#### Directions
Starting from the line that holds "positioned and labelled.", print every line through the end of the records, first and last included.

###

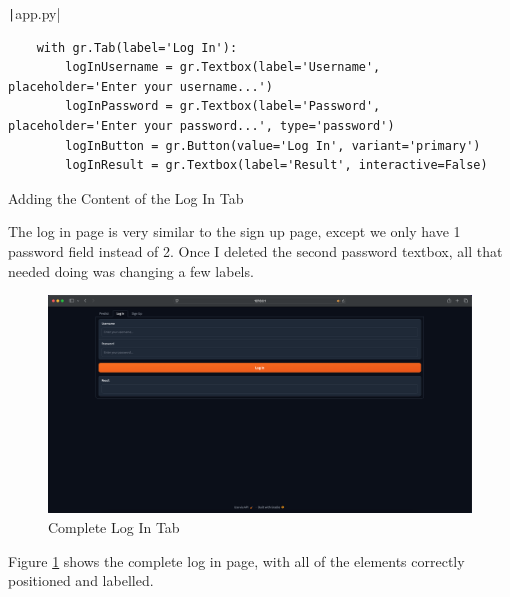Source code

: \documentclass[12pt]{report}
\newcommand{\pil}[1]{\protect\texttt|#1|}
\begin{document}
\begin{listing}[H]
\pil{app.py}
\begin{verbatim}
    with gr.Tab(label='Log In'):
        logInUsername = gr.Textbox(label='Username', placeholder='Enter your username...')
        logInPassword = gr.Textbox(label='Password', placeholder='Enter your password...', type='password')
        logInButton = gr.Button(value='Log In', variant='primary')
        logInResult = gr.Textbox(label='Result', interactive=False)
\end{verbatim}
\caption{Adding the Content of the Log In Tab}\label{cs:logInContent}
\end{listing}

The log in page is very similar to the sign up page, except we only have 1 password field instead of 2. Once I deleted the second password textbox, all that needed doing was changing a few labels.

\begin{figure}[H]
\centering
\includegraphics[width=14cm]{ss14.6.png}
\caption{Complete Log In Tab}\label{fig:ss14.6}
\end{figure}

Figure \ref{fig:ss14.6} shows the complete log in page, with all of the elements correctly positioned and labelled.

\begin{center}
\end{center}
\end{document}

###

#### Response below
Figure \ref{fig:ss14.6} shows the complete log in page, with all of the elements correctly positioned and labelled.

\begin{center}
\end{center}
\end{document}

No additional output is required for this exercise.